Author | : Cynthia Ligon |
Publisher | : Createspace Independent Publishing Platform |
Total Pages | : 48 |
Release | : 2017-08-10 |
Genre | : |
ISBN | : 9781546800569 |
I don't know fo sho coss I will be commin by the bus... Author Cynthia (Toni) Ligon's mother, Luzetta, always had a very unique way of speaking. For Luzetta, who was raised in the South during the Great Depression, this was a language steeped in tradition, history, family, and community. While Ligon knew that her mother's grammar, syntax, and style were special, she didn't fully understand the dialect's rich context until she started studying linguistics and cultural anthropology as a college student. It was then that she realized that Luzetta's dialect was preserving a way of life long forgotten. It was emblematic of a certain time, place, and people. Now, in My Mother's Tongue: Luzetta, Ligon celebrates her mother's language and its place in her own life. The study combines personal history with contextual information to create a stirring ode to one woman's voice. Ligon infuses her work with warmth and love for her mother and the lessons she taught her. Luzetta, now eighty-five and still thriving, also has lessons to teach you about language, dialect, and cultural memory.

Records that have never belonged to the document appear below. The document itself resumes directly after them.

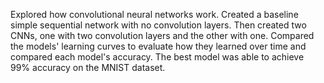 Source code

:Explored how convolutional neural networks work. Created a baseline simple sequential network with no convolution layers. Then created two CNNs, one with two convolution layers and the other with one. Compared the models' learning curves to evaluate how they learned over time and compared each model's accuracy. The best model was able to achieve 99% accuracy on the MNIST dataset.
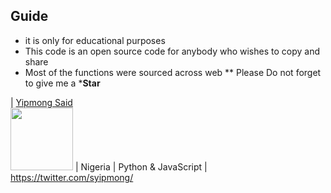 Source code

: ## Guide
- it is only for educational purposes
- This code is an open source code for anybody who wishes to copy and share 
- Most of the functions were sourced across web
** Please Do not forget to give me a ***Star**

| [Yipmong Said](https://github.com/syipmong) <br> <img src="https://blob.sololearn.com/avatars/5d22e885-353c-4850-956d-493a240559ab.jpg" width="100" height="100">   | Nigeria                | Python & JavaScript                     |    https://twitter.com/syipmong/

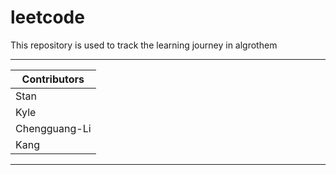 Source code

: # leetcode
This repository is used to track the learning journey in algrothem
****
|Contributors|
|---|
|Stan|
|Kyle|
|Chengguang-Li|
|Kang|
****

Author | : Corinne A. Seals |
Publisher | : Multilingual Matters |
Total Pages | : 221 |
Release | : 2019-10-11 |
Genre | : Language Arts & Disciplines |
ISBN | : 1788925009 |
This book presents a sociocultural linguistic analysis of discourses of conflict, as well as an examination of how linguistic identity is embodied, negotiated and realized during a time of war. It provides new insights regarding multilingualism among Ukrainians in Ukraine and in the diaspora of New Zealand, the US and Canada, and sheds light on the impact of the Russian-Ukrainian war on language attitudes among Ukrainians around the world. Crucially, it features an analysis of a new movement in Ukraine that developed during the course of the war – ‘changing your mother tongue’, which embodies what it is to renegotiate linguistic identity. It will be of value to researchers, faculty, and students in the areas of linguistics, Slavic studies, history, politics, anthropology, sociology and international affairs, as well as those interested in Ukrainian affairs more generally.